In June, as spot steel prices and demand continued to decline, the difference between the pricing of European hot-rolled coil steel and raw materials dropped significantly, beginning to put the profitability of steelmakers to the test. This gap narrowed by 19% from May.
According to a July 3 research by S&P Global Commodity Insights, HRC prices dropped more quickly in June, marking their second straight monthly loss. S&P Global predicts that the spot difference between Northwest Europe HRC steel and raw materials decreased from Eur490/mt in May to an average of Eur396/mt ($428/mt) in June.
The euro declined to an average of $1.08 in June, leading to generally higher import costs for raw materials denominated in dollars.
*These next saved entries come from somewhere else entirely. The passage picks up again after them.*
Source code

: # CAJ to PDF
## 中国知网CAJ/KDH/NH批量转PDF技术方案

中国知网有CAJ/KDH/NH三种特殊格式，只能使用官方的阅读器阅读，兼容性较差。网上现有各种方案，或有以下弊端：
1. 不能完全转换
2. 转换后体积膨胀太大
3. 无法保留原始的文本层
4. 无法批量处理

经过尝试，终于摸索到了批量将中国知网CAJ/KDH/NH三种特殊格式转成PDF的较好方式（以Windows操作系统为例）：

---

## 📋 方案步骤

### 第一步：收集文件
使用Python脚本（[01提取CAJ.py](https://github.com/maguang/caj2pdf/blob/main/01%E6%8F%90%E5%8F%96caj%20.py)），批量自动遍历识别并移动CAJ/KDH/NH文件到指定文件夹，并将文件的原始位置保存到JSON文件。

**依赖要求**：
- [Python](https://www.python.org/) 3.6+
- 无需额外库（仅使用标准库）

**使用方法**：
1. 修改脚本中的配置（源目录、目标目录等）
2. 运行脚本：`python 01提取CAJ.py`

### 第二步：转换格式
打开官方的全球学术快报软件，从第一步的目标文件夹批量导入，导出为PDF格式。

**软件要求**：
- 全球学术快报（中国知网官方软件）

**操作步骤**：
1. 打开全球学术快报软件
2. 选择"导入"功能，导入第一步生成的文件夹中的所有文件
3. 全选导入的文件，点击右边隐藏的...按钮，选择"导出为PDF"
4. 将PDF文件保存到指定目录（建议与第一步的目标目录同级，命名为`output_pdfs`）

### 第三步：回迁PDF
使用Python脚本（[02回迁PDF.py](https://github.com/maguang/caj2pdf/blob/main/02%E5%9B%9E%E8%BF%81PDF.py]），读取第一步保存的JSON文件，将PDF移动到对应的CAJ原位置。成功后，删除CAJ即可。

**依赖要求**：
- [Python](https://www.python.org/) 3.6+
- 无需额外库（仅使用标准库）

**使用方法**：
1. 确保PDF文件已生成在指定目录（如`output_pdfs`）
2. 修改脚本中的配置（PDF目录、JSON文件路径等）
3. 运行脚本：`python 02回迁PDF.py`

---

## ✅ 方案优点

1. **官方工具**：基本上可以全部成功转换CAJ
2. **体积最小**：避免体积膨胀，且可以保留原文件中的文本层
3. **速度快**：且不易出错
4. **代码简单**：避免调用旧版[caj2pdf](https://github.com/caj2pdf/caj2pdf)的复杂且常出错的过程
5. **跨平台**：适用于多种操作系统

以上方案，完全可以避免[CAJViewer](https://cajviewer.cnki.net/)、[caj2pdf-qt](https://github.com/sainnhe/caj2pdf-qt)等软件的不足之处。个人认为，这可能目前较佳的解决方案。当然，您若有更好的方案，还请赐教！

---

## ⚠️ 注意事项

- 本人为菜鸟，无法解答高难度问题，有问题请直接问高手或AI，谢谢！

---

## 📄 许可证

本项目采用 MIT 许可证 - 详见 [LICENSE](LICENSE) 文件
According to an analysis of World Steel Association data, scheduled and unplanned shutdowns at blast furnaces in Western Europe resulted in a 10.9% decrease in pig iron production for the EU steel sector in May when compared to the same month last year. Blast furnace units at ArcelorMittal plants in Gijon, Spain, and Dunkirk, France, were suddenly taken down for inspections till the end of June.
Even with a decline in downstream demand and restocking, the region’s lower iron and steel output contributed to a restriction in the availability of spot steel in different grades.
A basket of iron ores with high-grade fines, lump, and pellets that are frequently consumed by local blast furnaces in Germany, France, and other regional EU markets was among the iron ores that S&P Global tracked using significant steel feedstock cost references.